Another Gotcha With Offsite Backups

Back in February I wrote about a potential problem with offsite backups, that if you delete a file by accident, many providers will delete their copy of the file too, leaving you with no backup. Recently, Mathew Ingram of Gigaom described another potential problem with off-site backups, one most likely to affect Windows users.

His ISP, Rogers Communications in Canada, has a monthly bandwidth cap of 95 gigabytes. He had been over the cap before, so when he was alerted by Rogers about being over again, he thought nothing of it.

But, a Rogers an online tool that shows daily usage, reported that his household had used more than 100 GB in less than 2 days. Yikes.

His first suspect was an unprotected WiFi network, but that wasn't the source of the problem.

The other people in his house all claimed to be innocent of huge downloads. But, someone in his house had been using a file sharing network so, at first, Ingram was confident that was the problem.

But no.

Then, he writes "I checked every computer in the house to make sure there were no programs running in the background or viruses or malware". There weren't.

The bandwidth hog wasn't obvious until he got his monthly bill from Amazon AWS. His normal bill for storing 25GB was $3, the latest bill was $109. And, he writes, "... the amount of data that Amazon says I consumed in April (a little over 600 gigabytes) is almost exactly the same as the amount of extra bandwidth that my ISP says I used in the month...".

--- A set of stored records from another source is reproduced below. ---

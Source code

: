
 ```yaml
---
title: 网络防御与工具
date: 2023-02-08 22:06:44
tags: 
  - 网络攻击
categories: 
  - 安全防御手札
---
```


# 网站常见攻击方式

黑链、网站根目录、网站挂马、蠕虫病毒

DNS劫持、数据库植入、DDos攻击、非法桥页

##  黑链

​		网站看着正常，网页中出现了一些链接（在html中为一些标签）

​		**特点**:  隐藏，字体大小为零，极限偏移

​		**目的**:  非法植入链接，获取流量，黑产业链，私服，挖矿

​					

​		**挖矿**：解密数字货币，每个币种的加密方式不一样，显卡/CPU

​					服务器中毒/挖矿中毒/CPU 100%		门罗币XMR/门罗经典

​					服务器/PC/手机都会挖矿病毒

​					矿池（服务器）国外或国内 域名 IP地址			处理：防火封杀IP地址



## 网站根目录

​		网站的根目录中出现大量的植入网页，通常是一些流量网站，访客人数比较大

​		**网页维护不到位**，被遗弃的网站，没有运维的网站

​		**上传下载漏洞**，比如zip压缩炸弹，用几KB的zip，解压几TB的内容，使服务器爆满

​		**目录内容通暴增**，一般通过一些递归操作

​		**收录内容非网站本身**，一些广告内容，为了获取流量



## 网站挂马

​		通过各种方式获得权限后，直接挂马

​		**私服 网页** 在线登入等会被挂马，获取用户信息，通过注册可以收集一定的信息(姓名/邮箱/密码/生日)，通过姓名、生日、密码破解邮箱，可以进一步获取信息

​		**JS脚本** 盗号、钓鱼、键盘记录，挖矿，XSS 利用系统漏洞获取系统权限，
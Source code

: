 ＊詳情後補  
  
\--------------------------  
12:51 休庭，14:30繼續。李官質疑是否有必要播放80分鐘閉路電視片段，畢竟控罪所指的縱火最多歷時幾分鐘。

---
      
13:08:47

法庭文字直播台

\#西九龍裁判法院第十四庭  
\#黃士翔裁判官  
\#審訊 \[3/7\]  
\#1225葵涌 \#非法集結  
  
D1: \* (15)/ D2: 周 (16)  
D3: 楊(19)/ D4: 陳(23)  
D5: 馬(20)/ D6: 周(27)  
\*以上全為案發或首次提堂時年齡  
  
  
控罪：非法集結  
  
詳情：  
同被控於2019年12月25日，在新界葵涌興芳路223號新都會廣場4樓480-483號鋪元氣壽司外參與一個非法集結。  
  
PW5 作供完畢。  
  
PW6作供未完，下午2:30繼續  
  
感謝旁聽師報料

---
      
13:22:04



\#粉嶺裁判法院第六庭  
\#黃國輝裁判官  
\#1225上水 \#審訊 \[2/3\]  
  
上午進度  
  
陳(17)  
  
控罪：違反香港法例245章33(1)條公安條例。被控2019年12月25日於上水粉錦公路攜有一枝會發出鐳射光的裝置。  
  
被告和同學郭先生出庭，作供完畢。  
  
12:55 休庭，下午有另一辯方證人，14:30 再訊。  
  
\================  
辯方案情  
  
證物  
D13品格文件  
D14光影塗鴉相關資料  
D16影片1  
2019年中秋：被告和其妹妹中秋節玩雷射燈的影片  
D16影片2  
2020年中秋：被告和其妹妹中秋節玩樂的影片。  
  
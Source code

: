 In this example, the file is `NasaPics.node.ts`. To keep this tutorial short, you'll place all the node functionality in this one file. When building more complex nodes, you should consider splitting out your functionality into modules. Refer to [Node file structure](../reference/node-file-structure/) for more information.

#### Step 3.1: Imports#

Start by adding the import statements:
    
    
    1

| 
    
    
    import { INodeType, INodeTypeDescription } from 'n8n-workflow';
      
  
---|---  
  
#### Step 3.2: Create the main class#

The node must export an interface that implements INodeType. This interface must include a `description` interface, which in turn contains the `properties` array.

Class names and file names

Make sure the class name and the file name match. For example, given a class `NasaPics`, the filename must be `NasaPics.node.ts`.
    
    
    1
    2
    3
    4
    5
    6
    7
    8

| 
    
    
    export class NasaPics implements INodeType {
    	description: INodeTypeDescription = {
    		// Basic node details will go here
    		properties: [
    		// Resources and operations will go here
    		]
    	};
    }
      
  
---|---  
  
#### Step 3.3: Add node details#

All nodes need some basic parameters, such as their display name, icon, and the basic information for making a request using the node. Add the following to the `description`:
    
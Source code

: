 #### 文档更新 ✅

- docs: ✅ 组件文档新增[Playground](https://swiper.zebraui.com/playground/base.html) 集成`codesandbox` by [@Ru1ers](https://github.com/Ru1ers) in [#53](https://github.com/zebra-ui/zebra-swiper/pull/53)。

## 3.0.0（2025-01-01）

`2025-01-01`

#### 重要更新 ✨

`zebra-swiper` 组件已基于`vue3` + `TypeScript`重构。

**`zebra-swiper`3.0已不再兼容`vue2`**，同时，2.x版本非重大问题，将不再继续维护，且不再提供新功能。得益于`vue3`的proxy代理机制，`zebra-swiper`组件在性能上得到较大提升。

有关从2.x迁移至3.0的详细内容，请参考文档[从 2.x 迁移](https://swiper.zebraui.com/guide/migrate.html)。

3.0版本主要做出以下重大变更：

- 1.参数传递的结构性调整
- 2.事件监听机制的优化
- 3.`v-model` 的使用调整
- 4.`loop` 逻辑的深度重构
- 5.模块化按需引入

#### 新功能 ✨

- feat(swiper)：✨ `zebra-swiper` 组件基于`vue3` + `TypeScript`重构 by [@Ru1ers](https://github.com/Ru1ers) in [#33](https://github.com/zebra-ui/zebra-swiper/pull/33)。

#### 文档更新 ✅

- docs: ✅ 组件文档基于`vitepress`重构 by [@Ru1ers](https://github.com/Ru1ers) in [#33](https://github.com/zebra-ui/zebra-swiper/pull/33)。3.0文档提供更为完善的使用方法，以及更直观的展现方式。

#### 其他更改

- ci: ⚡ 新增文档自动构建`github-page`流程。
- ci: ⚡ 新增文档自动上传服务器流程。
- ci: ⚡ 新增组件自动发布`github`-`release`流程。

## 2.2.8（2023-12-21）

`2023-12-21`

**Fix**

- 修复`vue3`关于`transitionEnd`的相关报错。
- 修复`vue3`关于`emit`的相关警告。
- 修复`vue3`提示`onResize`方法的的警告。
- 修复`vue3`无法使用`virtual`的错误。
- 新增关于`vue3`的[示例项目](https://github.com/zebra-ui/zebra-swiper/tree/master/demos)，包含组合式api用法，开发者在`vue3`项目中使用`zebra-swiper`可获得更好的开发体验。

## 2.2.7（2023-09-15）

So, why was a computer in his house re-downloading all of his backed up files, time and time again?

To virus scan them.

He uses Jungle Disk, which maps the Amazon file storage to a Windows drive letter. A Jungle Disk note from 2009 warns:

It is important to understand that when using some anti-virus software, you will want to make sure the Jungle Disk network drive is excluded from your list of scanned drives. When a virus scanner checks files on a network drive, it must download the file and look in the contents for signs of infection and as such, can result in increased download bandwidth.

Another possible suspect is desktop search software such as the Windows search indexing service.

Just something to be aware of when mapping off-site backups to Windows drive letters.